Pitt, Pitt-Bradford Are Only PA Public Schools in Princeton Review’s 2012 The Best Value Colleges

Issue Date: 
February 20, 2012

The University of Pittsburgh’s Pittsburgh and Bradford campuses are the only Pennsylvania institutions to be named “Best Value” public schools of higher education by The Princeton Review in its book titled The Best Value Colleges: 2012 Edition, which is out this month and features profiles of 75 public and 75 private colleges and universities with detailed information about campus culture, facilities, and financial aid offerings. The profiles also appear on a special area of The Princeton Review’s Web site, at http://www.princetonreview.com/best-value-colleges.aspx.

The Princeton Review selected its “Best Value Colleges” schools based on institutional data and student opinion surveys collected from 650 colleges and universities the company regards as the nation’s academically best undergraduate institutions. The selection process included an analysis of more than 30 data points broadly covering academics, cost, and financial aid. Cost and financial aid data came from the Company’s fall 2011 surveys of school administrators. Data on academics came from its fall 2010 through fall 2011 surveys of school administrators. Data from students attending the schools over these years included their assessments of their professors and their satisfaction with their financial aid awards.

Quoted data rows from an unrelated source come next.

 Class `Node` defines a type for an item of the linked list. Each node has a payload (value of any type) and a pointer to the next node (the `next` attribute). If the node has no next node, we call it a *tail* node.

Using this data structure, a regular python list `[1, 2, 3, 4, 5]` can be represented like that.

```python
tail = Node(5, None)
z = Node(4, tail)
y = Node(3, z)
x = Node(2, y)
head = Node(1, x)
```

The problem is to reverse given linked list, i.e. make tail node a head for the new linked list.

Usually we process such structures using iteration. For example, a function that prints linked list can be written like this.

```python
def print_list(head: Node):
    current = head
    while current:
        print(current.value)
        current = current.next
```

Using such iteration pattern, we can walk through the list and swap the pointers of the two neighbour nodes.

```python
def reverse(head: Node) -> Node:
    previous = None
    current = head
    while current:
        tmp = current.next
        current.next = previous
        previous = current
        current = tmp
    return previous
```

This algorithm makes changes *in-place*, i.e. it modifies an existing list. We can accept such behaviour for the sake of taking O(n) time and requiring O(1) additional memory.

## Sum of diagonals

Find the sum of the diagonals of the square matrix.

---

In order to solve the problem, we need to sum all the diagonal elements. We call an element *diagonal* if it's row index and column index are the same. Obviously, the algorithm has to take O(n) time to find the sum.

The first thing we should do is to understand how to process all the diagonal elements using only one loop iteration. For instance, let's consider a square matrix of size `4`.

In The Princeton Review profile of Pitt, students are quoted as praising the University as a treasure of opportunity and scholasticism with “brilliant professors doing fantastic things in their fields.” Also, according to quoted students, “Administrators and professors are both surprisingly eager to involve students and are sincerely interested in our happiness and success.” In summary, students say in the profile, “Pitt provides all the resources of a large research university (which it is), but [it] also retains a small college atmosphere with its Honors College to provide the best opportunities for its students,” and one of the benefits of being a major research university is that research opportunities abound and “there is definitely a professor willing to take on pretty much anyone.”

Robert Franek, The Princeton Review’s Senior Vice President/Publisher and lead author of The Best Value Colleges: 2012 Edition, said “We commend all of the extraordinary colleges on our 2012 ‘Best Value Colleges’ list for all they are doing to keep costs down and/or offer generous aid to applicants with financial need—all while maintaining excellent academic programs.”

The “Best Value Colleges” list and information about the schools are also posted on a dedicated area of USA TODAY.com, which has been The Princeton Review’s online publishing partner for this project since 2009. USA TODAY’s site (http://bestvaluecolleges.usatoday.com) features an exclusive database that allows users to view in-depth details about the schools.  Users can explore criteria, including cost of attendance and financial aid data, enrollment size, and location.

The Princeton Review (www.PrincetonReview.com) is not affiliated with Princeton University, and it is not a magazine.